In the early years on the farm, some old orchards had to be pulled, and so the Gallaghers replaced them with grapevines.
“That was our intention — that was our dream — to open a winery,” she says.
From the Ground Up
They planted 15 acres of grapes the first year: Pinot Noir, Cabernet Franc, Merlot, Chardonnay, Riesling, Pinot Gris, Sauvignon Blanc, Pinot Blanc and Gewürztraminer. They’ve added more since, including another five acres this week. They also farm 35 acres of cherries.

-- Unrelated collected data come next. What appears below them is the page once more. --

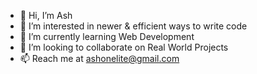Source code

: - 👋 Hi, I’m Ash
- 👀 I’m interested in newer & efficient ways to write code
- 🌱 I’m currently learning Web Development
- 💞️ I’m looking to collaborate on Real World Projects
- 📫 Reach me at ashonelite@gmail.com

<!---
ashmelite/ashmelite is a ✨ special ✨ repository because its `README.md` (this file) appears on your GitHub profile.
You can click the Preview link to take a look at your changes.
--->
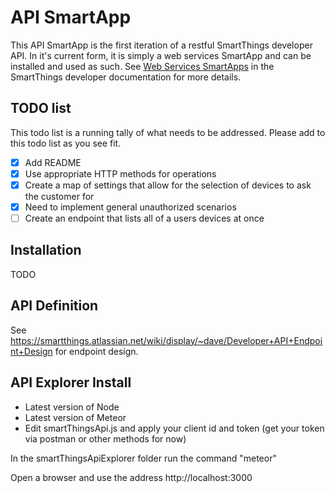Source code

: # API SmartApp

This API SmartApp is the first iteration of a restful SmartThings developer API. In it's current form, it is simply a web services SmartApp and can be installed and used as such. See [Web Services SmartApps](http://docs.smartthings.com/en/latest/smartapp-web-services-developers-guide/index.html) in the SmartThings developer documentation for more details.

## TODO list
This todo list is a running tally of what needs to be addressed. Please add to this todo list as you see fit.

- [X] Add README
- [X] Use appropriate HTTP methods for operations
- [X] Create a map of settings that allow for the selection of devices to ask the customer for
- [X] Need to implement general unauthorized scenarios
- [ ] Create an endpoint that lists all of a users devices at once

## Installation
TODO

## API Definition
See https://smartthings.atlassian.net/wiki/display/~dave/Developer+API+Endpoint+Design for endpoint design.

## API Explorer Install
 - Latest version of Node
 - Latest version of Meteor 
 - Edit smartThingsApi.js and apply your client id and token (get your token via postman or other methods for now)
 
In the smartThingsApiExplorer folder run the command "meteor" 

Open a browser and use the address http://localhost:3000
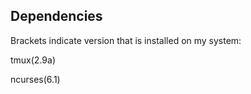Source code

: ## Dependencies
Brackets indicate version that is installed on my system:

tmux(2.9a)

ncurses(6.1)
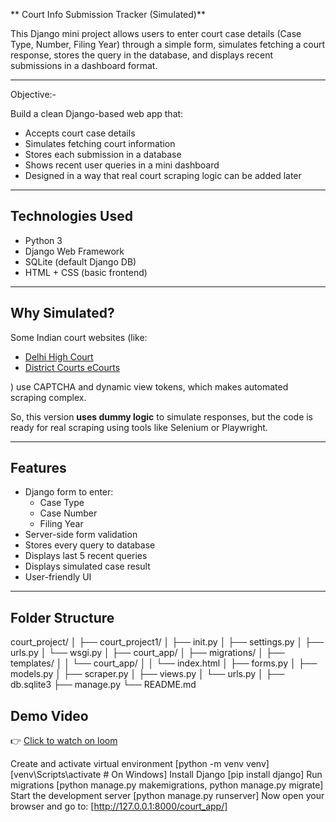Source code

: ** Court Info Submission Tracker (Simulated)**

This Django mini project allows users to enter court case details (Case Type, Number, Filing Year) through a simple form, simulates fetching a court response, stores the query in the database, and displays recent submissions in a dashboard format.

---
Objective:-

Build a clean Django-based web app that:

- Accepts court case details
- Simulates fetching court information
- Stores each submission in a database
- Shows recent user queries in a mini dashboard
- Designed in a way that real court scraping logic can be added later

---

##  Technologies Used

- Python 3
- Django Web Framework
- SQLite (default Django DB)
- HTML + CSS (basic frontend)

---

## Why Simulated?

Some Indian court websites (like:

- [Delhi High Court](https://delhihighcourt.nic.in/)
- [District Courts eCourts](https://districts.ecourts.gov.in/)

) use CAPTCHA and dynamic view tokens, which makes automated scraping complex.

So, this version **uses dummy logic** to simulate responses, but the code is ready for real scraping using tools like Selenium or Playwright.

---

## Features

- Django form to enter:
  - Case Type
  - Case Number
  - Filing Year
- Server-side form validation
- Stores every query to database
- Displays last 5 recent queries
- Displays simulated case result
- User-friendly UI

---

## Folder Structure
court_project/
│
├── court_project1/
│ ├── init.py
│ ├── settings.py
│ ├── urls.py
│ └── wsgi.py
│
├── court_app/
│ ├── migrations/
│ ├── templates/
│ │ └── court_app/
│ │ └── index.html
│ ├── forms.py
│ ├── models.py
│ ├── scraper.py
│ ├── views.py
│ └── urls.py
│
├── db.sqlite3
├── manage.py
└── README.md

##  Demo Video
👉 [Click to watch on loom](https://www.loom.com/share/c865052987a34cf9a184867b84e6bb96?sid=2127747e-e320-41bd-87e5-b3c35340477a) 


Create and activate virtual environment
  [python -m venv venv]
  [venv\Scripts\activate   # On Windows]
Install Django
  [pip install django]
Run migrations
  [python manage.py makemigrations,
  python manage.py migrate]
Start the development server
  [python manage.py runserver]
Now open your browser and go to:
  [http://127.0.0.1:8000/court_app/]


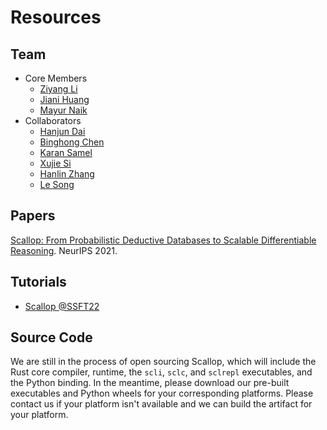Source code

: # Resources

## Team

- Core Members
  - [Ziyang Li](https://liby99.github.io/)
  - [Jiani Huang](http://cis.upenn.edu/~jianih)
  - [Mayur Naik](https://www.cis.upenn.edu/~mhnaik/)
- Collaborators
  - [Hanjun Dai](https://hanjun-dai.github.io/)
  - [Binghong Chen](http://binghongchen.net/)
  - [Karan Samel](https://karans.github.io/)
  - [Xujie Si](https://www.cs.mcgill.ca/~xsi/)
  - [Hanlin Zhang](#)
  - [Le Song](https://scholar.google.com/citations?user=Xl4E0CsAAAAJ&hl=en)

## Papers

[Scallop: From Probabilistic Deductive Databases to Scalable Differentiable Reasoning](https://www.cis.upenn.edu/~mhnaik/papers/neurips21.pdf). NeurIPS 2021.

## Tutorials

- [Scallop @SSFT22](/ssft22/index.html)

## Source Code

We are still in the process of open sourcing Scallop, which will include the
Rust core compiler, runtime, the `scli`, `sclc`, and `sclrepl` executables,
and the Python binding.
In the meantime, please download our pre-built executables and Python wheels
for your corresponding platforms.
Please contact us if your platform isn't available and we can build the artifact
for your platform.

“We really wanted to try a little bit of everything to see what would do well,” McKenzie says. “And really, everything did.”
They divided responsibilities along “indoor” and “outdoor” lines: Creighton is outside primarily managing the farm and McKenzie is more involved in operations, marketing and public relations.
Rove produced its first vintage in 2014 and opened in the spring of 2016. It wasn’t the best time — a polar vortex wiped out a good part of the crop that first year — but they stuck with their opening timeline and had to source other local grapes for their 2015 vintage.
They did it all from scratch, building a tasting room overlooking the vineyards. It’s on the highest point of the Leelanau Peninsula, McKenzie notes.
Until now, the actual winemaking has taken place offsite. That’s about to change as they make plans for a new 15,000-square-foot production facility that will be built near the tasting room.
“I call it a measured approach,” McKenzie says. “Being young, we didn’t have the capital (to build a production facility at first), and wineries are extremely expensive to build. First, we focused on our vineyards, then our tasting room to sell the wine and now we’re focusing on the production facility.
“Our goal for next year is for all of our production to be right at Rove.”
And they’ve just hired a new winemaker: Doug Olson, who recently moved to the Traverse City region with his wife, Jacqueline. He just graduated with his Master of Science in viticulture and enology from both Bordeaux Sciences Agro and the Institut des Sciences de la Vigne et du Vin, one of the leading wine research centers in France.
The Gallaghers’ journey hasn’t been without challenges. There was the polar vortex. The pandemic created a new set of obstacles, though it also had a silver lining in that it resulted in higher enrollment in their wine club.
“That is such a testament to the product and people believing in our farm,” McKenzie says. “I think I see a trend … of people really being more mindful in supporting farming.”
When McKenzie was diagnosed with a rare breast cancer a year after the winery opened, the timing couldn’t have been worse — not that there is ever a good time for that.
“It was really hard,” she recalls. “My (children were) 2, 4, 6 and 9 when I was diagnosed, and we had this brand-new baby business and a farm.
“That was 2018. That was definitely the year it all just came crashing together.”
With support from family and the “strong team” they’ve built at Rove, and a whole bunch of other caring people, they managed to get through.
“I’ve been in remission now for two years and feel healthier than ever,” she says. “But I do think (that) that chapter of our life was so hard is probably why we’re so grateful and intentional now.
“It gave us so much clarity and empowered us to keep going.”
Now she looks back on their first five years and sums it up in one word: “fantastic.”
“Before we opened, I actually had a corporate job, and that was way harder because it was really segmented and compartmentalized,” she says. “We were still cherry farming before we opened Rove, and being a mom, there was a lot of juggling.
“Now, the beauty of this lifestyle is it’s all together. Our children are involved, there’s such an appreciation for the season we are in, and what comes with that season. It’s so gratifying to have an opportunity to work so hard and see it come to fruition.”